Analytical study on the backfill grouting in mitigation of vibrations from a tunnel embedded in a half-space

Abstract

Ground vibrations from operating railway in tunnels is a significant obstacle to sustainable development of subway. The backfill grouting layer, formed during shield tunneling, serves as a critical medium in propagation of tunnel vibrations, highlighting its potential in vibration mitigation. A semi-analytical model for the tunnel-grouting layer-soil system is proposed in this study, in order to clarify the influence of backfill grouting layer on the dynamic responses in a half-space, subjected to tunnel vibrations.
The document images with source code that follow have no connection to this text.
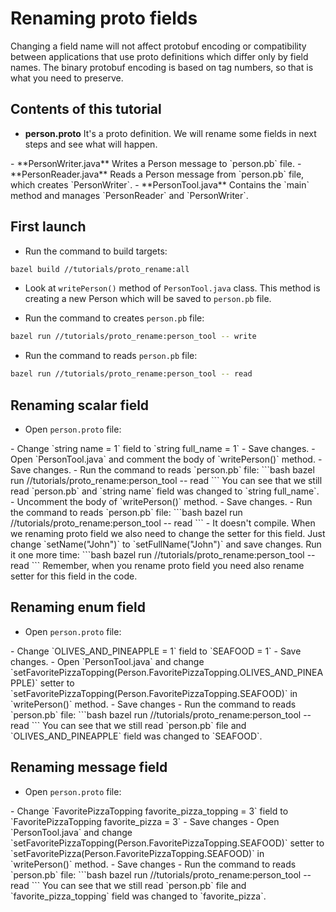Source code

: # Renaming proto fields

Changing a field name will not affect protobuf encoding or compatibility between applications that use proto definitions which differ only by field names.
The binary protobuf encoding is based on tag numbers, so that is what you need to preserve.
 
## Contents of this tutorial  
- **person.proto** It's a proto definition. We will rename some fields in next steps and see what will happen.
<walkthrough-editor-open-file 
	filePath="startup-os/tutorials/proto_rename/person.proto" 
	text="person.proto">
</walkthrough-editor-open-file>
- **PersonWriter.java** Writes a Person message to `person.pb` file.
<walkthrough-editor-open-file 
	filePath="startup-os/tutorials/proto_rename/PersonWriter.java" 
	text="PersonWriter.java">
</walkthrough-editor-open-file>
- **PersonReader.java** Reads a Person message from `person.pb` file, which creates `PersonWriter`.
<walkthrough-editor-open-file 
	filePath="startup-os/tutorials/proto_rename/PersonReader.java" 
	text="PersonReader.java">
</walkthrough-editor-open-file>
- **PersonTool.java** Contains the `main` method and manages `PersonReader` and `PersonWriter`.
<walkthrough-editor-open-file 
	filePath="startup-os/tutorials/proto_rename/PersonTool.java" 
	text="PersonTool.java">
</walkthrough-editor-open-file>

## First launch
- Run the command to build targets:
```bash
bazel build //tutorials/proto_rename:all
```
- Look at `writePerson()` method of `PersonTool.java` class. This method is creating a new Person which will be saved to `person.pb` file.
<walkthrough-editor-open-file 
	filePath="startup-os/tutorials/proto_rename/PersonTool.java" 
	text="PersonTool.java">
</walkthrough-editor-open-file>
 
- Run the command to creates `person.pb` file:
```bash
bazel run //tutorials/proto_rename:person_tool -- write
```
- Run the command to reads `person.pb` file:
```bash
bazel run //tutorials/proto_rename:person_tool -- read
```

## Renaming scalar field
- Open `person.proto` file:
<walkthrough-editor-open-file 
	filePath="startup-os/tutorials/proto_rename/person.proto" 
	text="person.proto">
</walkthrough-editor-open-file>
- Change `string name = 1` field to `string full_name = 1`
- Save changes.
- Open `PersonTool.java` and comment the body of `writePerson()` method.
<walkthrough-editor-open-file 
	filePath="startup-os/tutorials/proto_rename/PersonTool.java" 
	text="PersonTool.java"
</walkthrough-editor-open-file>
- Save changes.
- Run the command to reads `person.pb` file:
```bash
bazel run //tutorials/proto_rename:person_tool -- read
```
You can see that we still read `person.pb` and `string name` field was changed to `string full_name`.
- Uncomment the body of `writePerson()` method. 
- Save changes.
- Run the command to reads `person.pb` file:
```bash
bazel run //tutorials/proto_rename:person_tool -- read
```
- It doesn't compile. When we renaming proto field we also need to change the setter for this field. 
Just change `setName("John")` to `setFullName("John")` and save changes. Run it one more time:
```bash
bazel run //tutorials/proto_rename:person_tool -- read
```
Remember, when you rename proto field you need also rename setter for this field in the code.

## Renaming enum field
- Open `person.proto` file:
<walkthrough-editor-open-file 
	filePath="startup-os/tutorials/proto_rename/person.proto" 
	text="person.proto">
</walkthrough-editor-open-file>
- Change `OLIVES_AND_PINEAPPLE = 1` field to `SEAFOOD = 1`
- Save changes.
- Open `PersonTool.java` and change `setFavoritePizzaTopping(Person.FavoritePizzaTopping.OLIVES_AND_PINEAPPLE)` setter to `setFavoritePizzaTopping(Person.FavoritePizzaTopping.SEAFOOD)` in `writePerson()` method.
<walkthrough-editor-open-file 
	filePath="startup-os/tutorials/proto_rename/PersonTool.java" 
	text="PersonTool.java"
</walkthrough-editor-open-file>
- Save changes
- Run the command to reads `person.pb` file:
```bash
bazel run //tutorials/proto_rename:person_tool -- read
```
You can see that we still read `person.pb` file and `OLIVES_AND_PINEAPPLE` field was changed to `SEAFOOD`.
 
## Renaming message field
- Open `person.proto` file:
<walkthrough-editor-open-file 
	filePath="startup-os/tutorials/proto_rename/person.proto" 
	text="person.proto">
</walkthrough-editor-open-file>
- Change `FavoritePizzaTopping favorite_pizza_topping = 3` field to `FavoritePizzaTopping favorite_pizza = 3`
- Save changes
- Open `PersonTool.java` and change `setFavoritePizzaTopping(Person.FavoritePizzaTopping.SEAFOOD)` setter to `setFavoritePizza(Person.FavoritePizzaTopping.SEAFOOD)` in `writePerson()` method.
<walkthrough-editor-open-file 
	filePath="startup-os/tutorials/proto_rename/PersonTool.java" 
	text="PersonTool.java"
</walkthrough-editor-open-file>
- Save changes
- Run the command to reads `person.pb` file:
```bash
bazel run //tutorials/proto_rename:person_tool -- read
```
You can see that we still read `person.pb` file and `favorite_pizza_topping` field was changed to `favorite_pizza`.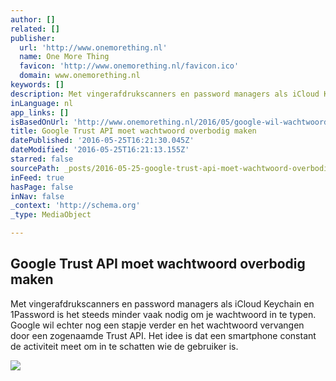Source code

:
 ```yaml
---
author: []
related: []
publisher:
  url: 'http://www.onemorething.nl'
  name: One More Thing
  favicon: 'http://www.onemorething.nl/favicon.ico'
  domain: www.onemorething.nl
keywords: []
description: Met vinger­afdruk­scanners en password managers als iCloud Keychain en 1Password is het steeds minder vaak nodig om je wachtwoord in te typen. Google wil echter nog een stapje verder en het wachtwoord vervangen door een zogenaamde Trust API. Het idee is dat een smartphone constant de activiteit meet om in te schatten wie de gebruiker is.
inLanguage: nl
app_links: []
isBasedOnUrl: 'http://www.onemorething.nl/2016/05/google-wil-wachtwoorden-overbodig-maken-met-een-trust-api/'
title: Google Trust API moet wachtwoord overbodig maken
datePublished: '2016-05-25T16:21:30.045Z'
dateModified: '2016-05-25T16:21:13.155Z'
starred: false
sourcePath: _posts/2016-05-25-google-trust-api-moet-wachtwoord-overbodig-maken.md
inFeed: true
hasPage: false
inNav: false
_context: 'http://schema.org'
_type: MediaObject

---
```

<article style=""><h1>Google Trust API moet wachtwoord overbodig maken</h1><p>Met vinger­afdruk­scanners en password managers als iCloud Keychain en 1Password is het steeds minder vaak nodig om je wachtwoord in te typen. Google wil echter nog een stapje verder en het wachtwoord vervangen door een zogenaamde Trust API. Het idee is dat een smartphone constant de activiteit meet om in te schatten wie de gebruiker is.</p><img src="http://cdn.onemorething.nl/uploads//2016/05/google-trust-score.png" /></article>
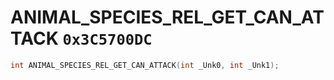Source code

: # ANIMAL_SPECIES_REL_GET_CAN_ATTACK `0x3C5700DC`

```cpp
int ANIMAL_SPECIES_REL_GET_CAN_ATTACK(int _Unk0, int _Unk1);
```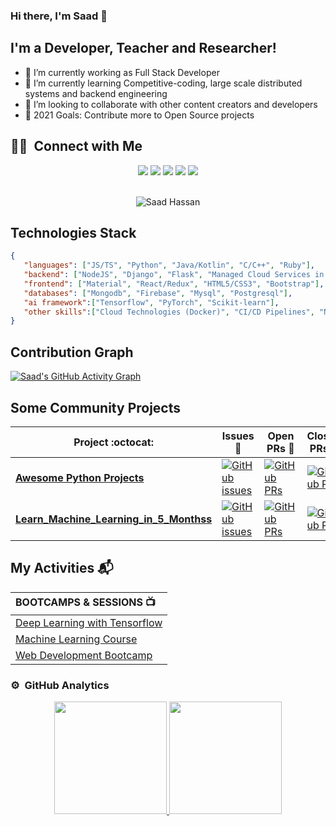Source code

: ### Hi there, I'm Saad 👋

## I'm a Developer, Teacher and Researcher!
- 🔭 I’m currently working as Full Stack Developer
- 🌱 I’m currently learning Competitive-coding, large scale distributed systems and backend engineering
- 👯 I’m looking to collaborate with other content creators and developers
- 🥅 2021 Goals: Contribute more to Open Source projects


## 🤝🏻 &nbsp;Connect with Me

<p align="center">
<a href="https://www.saad-hassan.com"><img src="https://img.shields.io/badge/-saadhassan.com-3423A6?style=flat&logo=Google-Chrome&logoColor=white"/></a>
<a href="https://linkedin.com/in/saad-haxxan"><img src="https://img.shields.io/badge/-Saad%20Hassan-0077B5?style=flat&logo=Linkedin&logoColor=white"/></a>
<a href="mailto:saadhaxxan@ieee.org"><img src="https://img.shields.io/badge/-saadhaxxan@ieee.org-D14836?style=flat&logo=Gmail&logoColor=white"/></a>
<a href="https://instagram.com/saadhaxxan"><img src="https://img.shields.io/badge/-@saadhaxxan-E4405F?style=flat&logo=Instagram&logoColor=white"/></a>
<a href="https://facebook.com/saaadhaxxan"><img src="https://img.shields.io/badge/-@saaadhaxxan-1877F2?style=flat&logo=Facebook&logoColor=white"/></a>

<br />
<br />
<p align="center"> <img src="https://komarev.com/ghpvc/?username=saadhaxxan" alt="Saad Hassan" /> </p>

## Technologies Stack

```json
{
   "languages": ["JS/TS", "Python", "Java/Kotlin", "C/C++", "Ruby"],
   "backend": ["NodeJS", "Django", "Flask", "Managed Cloud Services in AWS/Azure","Ruby on Rails","Docker"],
   "frontend": ["Material", "React/Redux", "HTML5/CSS3", "Bootstrap"],
   "databases": ["Mongodb", "Firebase", "Mysql", "Postgresql"],
   "ai framework":["Tensorflow", "PyTorch", "Scikit-learn"],
   "other skills":["Cloud Technologies (Docker)", "CI/CD Pipelines", "Network Protocols & Programming", "Competitive Programming"]
}
```

## Contribution Graph

[![Saad's GitHub Activity Graph](https://activity-graph.herokuapp.com/graph?username=saadhaxxan&theme=xcode)](https://git.io/praveenscience)

## Some Community Projects

|      Project :octocat:   |     Issues :bug:   | Open PRs :bell:  | Closed PRs :fire:  |
|-------------|-------------------|---|---|
| [**Awesome Python Projects**](https://github.com/saadhaxxan/Awesome-Python-Projects) | [![GitHub issues](https://img.shields.io/github/issues/saadhaxxan/Awesome-Python-Projects?color=green&logo=github&style=flat)](https://github.com/saadhaxxan/Awesome-Python-Projects/issues) | [![GitHub PRs](https://img.shields.io/github/issues-pr/saadhaxxan/Awesome-Python-Projects?style=flat&logo=github)](https://github.com/saadhaxxan/Awesome-Python-Projects/pulls)  | [![GitHub PRs](https://img.shields.io/github/issues-pr-closed/saadhaxxan/Awesome-Python-Projects?style=flat&color=critical&logo=github)](https://github.com/saadhaxxan/Awesome-Python-Projects/pulls?q=is%3Apr+is%3Aclosed)  |
| [**Learn_Machine_Learning_in_5_Monthss**](https://github.com/saadhaxxan/Learn_Machine_Learning_in_5_Months/) | [![GitHub issues](https://img.shields.io/github/issues/saadhaxxan/Learn_Machine_Learning_in_5_Months?color=green&logo=github&style=flat)](https://github.com/saadhaxxan/Learn_Machine_Learning_in_5_Months/issues) | [![GitHub PRs](https://img.shields.io/github/issues-pr/saadhaxxan/Learn_Machine_Learning_in_5_Months?style=flat&logo=github)](https://github.com/saadhaxxan/Learn_Machine_Learning_in_5_Months/pulls)  | [![GitHub PRs](https://img.shields.io/github/issues-pr-closed/saadhaxxan/Learn_Machine_Learning_in_5_Months?style=flat&color=critical&logo=github)](https://github.com/saadhaxxan/Learn_Machine_Learning_in_5_Months/pulls?q=is%3Apr+is%3Aclosed)   |

## My Activities :mailbox_with_mail:

| BOOTCAMPS & SESSIONS :tv: | 
| :--- |
| [Deep Learning with Tensorflow ](https://github.com/dscuol/Deep-Learning-Course) |
| [Machine Learning Course](https://github.com/dscuol/Machine-Learning-Course) |
| [Web Development Bootcamp](https://github.com/dscuol/Web-Development-Bootcamp) | 

### ⚙️ &nbsp;GitHub Analytics

<p align="center">
<a href="https://github.com/saadhaxxan">
  <img height="180em" src="https://github-readme-stats-eight-theta.vercel.app/api?username=saadhaxxan&show_icons=true&theme=algolia&include_all_commits=true&count_private=true"/>
  <img height="180em" src="https://github-readme-stats-eight-theta.vercel.app/api/top-langs/?username=saadhaxxan&layout=compact&langs_count=8&theme=algolia"/>
</a>
</p>
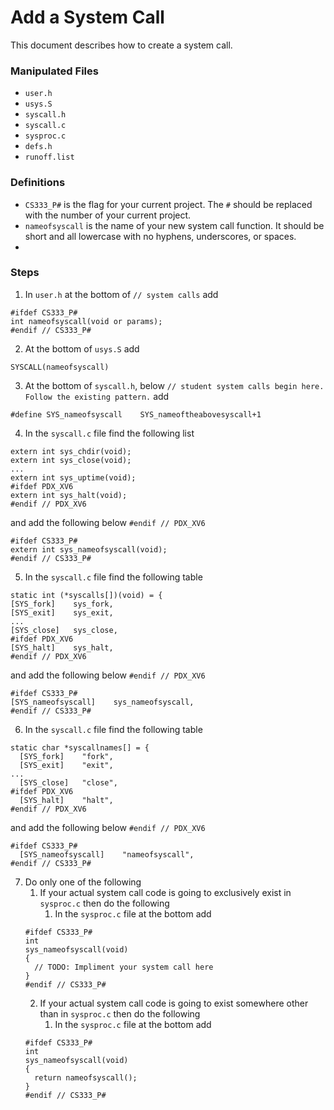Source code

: # Add a System Call
This document describes how to create a system call.
### Manipulated Files
- `user.h`
- `usys.S`
- `syscall.h`
- `syscall.c`
- `sysproc.c`
- `defs.h`
- `runoff.list`
### Definitions
- `CS333_P#` is the flag for your current project. The `#` should be replaced with the number of your current project.
- `nameofsyscall` is the name of your new system call function. It should be short and all lowercase with no hyphens, underscores, or spaces.
- 
### Steps
1. In `user.h` at the bottom of `// system calls` add
```
#ifdef CS333_P#
int nameofsyscall(void or params);
#endif // CS333_P#
```
2. At the bottom of `usys.S` add
```
SYSCALL(nameofsyscall)
```
3. At the bottom of `syscall.h`, below `// student system calls begin here. Follow the existing pattern.` add
```
#define SYS_nameofsyscall    SYS_nameoftheabovesyscall+1
```
4. In the `syscall.c` file find the following list
```
extern int sys_chdir(void);
extern int sys_close(void);
...
extern int sys_uptime(void);
#ifdef PDX_XV6
extern int sys_halt(void);
#endif // PDX_XV6
```
and add the following below `#endif // PDX_XV6`
```
#ifdef CS333_P#
extern int sys_nameofsyscall(void);
#endif // CS333_P#
```
5. In the `syscall.c` file find the following table
```
static int (*syscalls[])(void) = {
[SYS_fork]    sys_fork,
[SYS_exit]    sys_exit,
...
[SYS_close]   sys_close,
#ifdef PDX_XV6
[SYS_halt]    sys_halt,
#endif // PDX_XV6
```
and add the following below `#endif // PDX_XV6`
```
#ifdef CS333_P#
[SYS_nameofsyscall]    sys_nameofsyscall,
#endif // CS333_P#
```
6. In the `syscall.c` file find the following table
```
static char *syscallnames[] = {
  [SYS_fork]    "fork",
  [SYS_exit]    "exit",
...
  [SYS_close]   "close",
#ifdef PDX_XV6
  [SYS_halt]    "halt",
#endif // PDX_XV6
```
and add the following below `#endif // PDX_XV6`
```
#ifdef CS333_P#
  [SYS_nameofsyscall]    "nameofsyscall",
#endif // CS333_P#
```
7. Do only one of the following
    1. If your actual system call code is going to exclusively exist in `sysproc.c` then do the following
        1. In the `sysproc.c` file at the bottom add
    ```
    #ifdef CS333_P#
    int
    sys_nameofsyscall(void)
    {
      // TODO: Impliment your system call here
    }
    #endif // CS333_P#
    ```
    2. If your actual system call code is going to exist somewhere other than in `sysproc.c` then do the following
        1. In the `sysproc.c` file at the bottom add
    ```
    #ifdef CS333_P#
    int
    sys_nameofsyscall(void)
    {
      return nameofsyscall();
    }
    #endif // CS333_P#
    ```
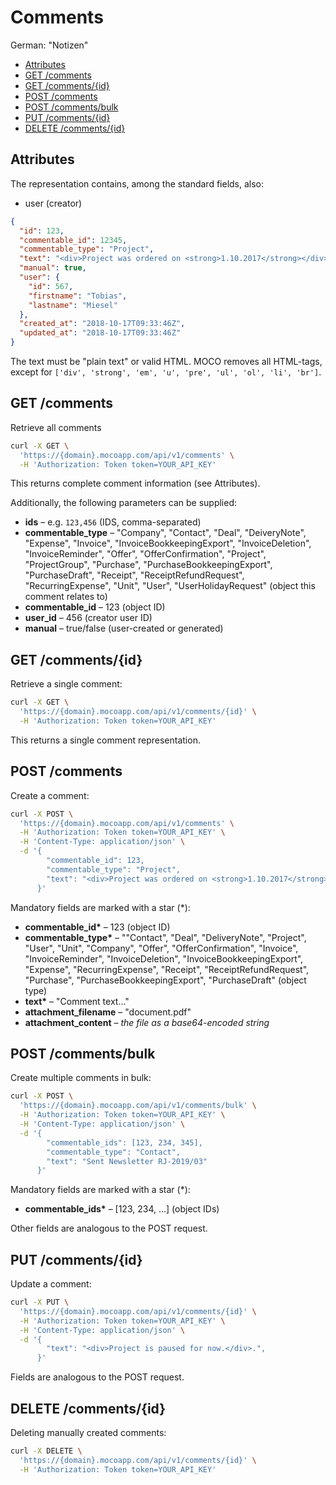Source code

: # Comments

German: "Notizen"

<!-- TOC -->

- [Attributes](#attributes)
- [GET /comments](#get-comments)
- [GET /comments/{id}](#get-commentsid)
- [POST /comments](#post-comments)
- [POST /comments/bulk](#post-commentsbulk)
- [PUT /comments/{id}](#put-commentsid)
- [DELETE /comments/{id}](#delete-commentsid)

<!-- /TOC -->

## Attributes

The representation contains, among the standard fields, also:

- user (creator)

```json
{
  "id": 123,
  "commentable_id": 12345,
  "commentable_type": "Project",
  "text": "<div>Project was ordered on <strong>1.10.2017</strong></div>.",
  "manual": true,
  "user": {
    "id": 567,
    "firstname": "Tobias",
    "lastname": "Miesel"
  },
  "created_at": "2018-10-17T09:33:46Z",
  "updated_at": "2018-10-17T09:33:46Z"
}
```

The text must be "plain text" or valid HTML. MOCO removes all HTML-tags, except for `['div', 'strong', 'em', 'u', 'pre', 'ul', 'ol', 'li', 'br']`.

## GET /comments

Retrieve all comments

```bash
curl -X GET \
  'https://{domain}.mocoapp.com/api/v1/comments' \
  -H 'Authorization: Token token=YOUR_API_KEY'
```

This returns complete comment information (see Attributes).

Additionally, the following parameters can be supplied:

- **ids** – e.g. `123,456` (IDS, comma-separated)
- **commentable_type** – "Company", "Contact", "Deal", "DeiveryNote", "Expense", "Invoice", "InvoiceBookkeepingExport", "InvoiceDeletion", "InvoiceReminder", "Offer", "OfferConfirmation", "Project", "ProjectGroup", "Purchase", "PurchaseBookkeepingExport", "PurchaseDraft", "Receipt", "ReceiptRefundRequest", "RecurringExpense", "Unit", "User", "UserHolidayRequest" (object this comment relates to)
- **commentable_id** – 123 (object ID)
- **user_id** – 456 (creator user ID)
- **manual** – true/false (user-created or generated)

## GET /comments/{id}

Retrieve a single comment:

```bash
curl -X GET \
  'https://{domain}.mocoapp.com/api/v1/comments/{id}' \
  -H 'Authorization: Token token=YOUR_API_KEY'
```

This returns a single comment representation.

## POST /comments

Create a comment:

```bash
curl -X POST \
  'https://{domain}.mocoapp.com/api/v1/comments' \
  -H 'Authorization: Token token=YOUR_API_KEY' \
  -H 'Content-Type: application/json' \
  -d '{
        "commentable_id": 123,
        "commentable_type": "Project",
        "text": "<div>Project was ordered on <strong>1.10.2017</strong></div>."
      }'
```

Mandatory fields are marked with a star (\*):

- **commentable_id\*** – 123 (object ID)
- **commentable_type\*** – ""Contact", "Deal", "DeliveryNote", "Project", "User", "Unit", "Company", "Offer", "OfferConfirmation", "Invoice", "InvoiceReminder", "InvoiceDeletion", "InvoiceBookkeepingExport", "Expense", "RecurringExpense", "Receipt", "ReceiptRefundRequest", "Purchase", "PurchaseBookkeepingExport", "PurchaseDraft" (object type)
- **text\*** – "Comment text..."
- **attachment_filename** – "document.pdf"
- **attachment_content** – _the file as a base64-encoded string_

## POST /comments/bulk

Create multiple comments in bulk:

```bash
curl -X POST \
  'https://{domain}.mocoapp.com/api/v1/comments/bulk' \
  -H 'Authorization: Token token=YOUR_API_KEY' \
  -H 'Content-Type: application/json' \
  -d '{
        "commentable_ids": [123, 234, 345],
        "commentable_type": "Contact",
        "text": "Sent Newsletter RJ-2019/03"
      }'
```

Mandatory fields are marked with a star (\*):

- **commentable_ids\*** – [123, 234, ...] (object IDs)

Other fields are analogous to the POST request.

## PUT /comments/{id}

Update a comment:

```bash
curl -X PUT \
  'https://{domain}.mocoapp.com/api/v1/comments/{id}' \
  -H 'Authorization: Token token=YOUR_API_KEY' \
  -H 'Content-Type: application/json' \
  -d '{
        "text": "<div>Project is paused for now.</div>.",
      }'
```

Fields are analogous to the POST request.

## DELETE /comments/{id}

Deleting manually created comments:

```bash
curl -X DELETE \
  'https://{domain}.mocoapp.com/api/v1/comments/{id}' \
  -H 'Authorization: Token token=YOUR_API_KEY'
```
In establishment of the closed-form solution, the tunnel and grouting layer are considered as two nested hollow cylinders embedded in a half-space, with applying the Fourier transform and wave transformation. As a validation, the numerical results from the proposed semi-analytical model are compared with those reported in literature. Parametric studies, with respect to the geometric configuration (i.e., the thickness) and material parameters (i.e., the Young's modulus, material damping, and density) of the backfill grouting layer in the mitigation of tunnel vibrations, are carried out. It is found that incorporation of the backfill grouting layer significantly changes the dynamic responses of the soil and, by appropriately designing its material parameters, especially the Young's modulus, effective mitigation of tunnel vibrations can be achieved.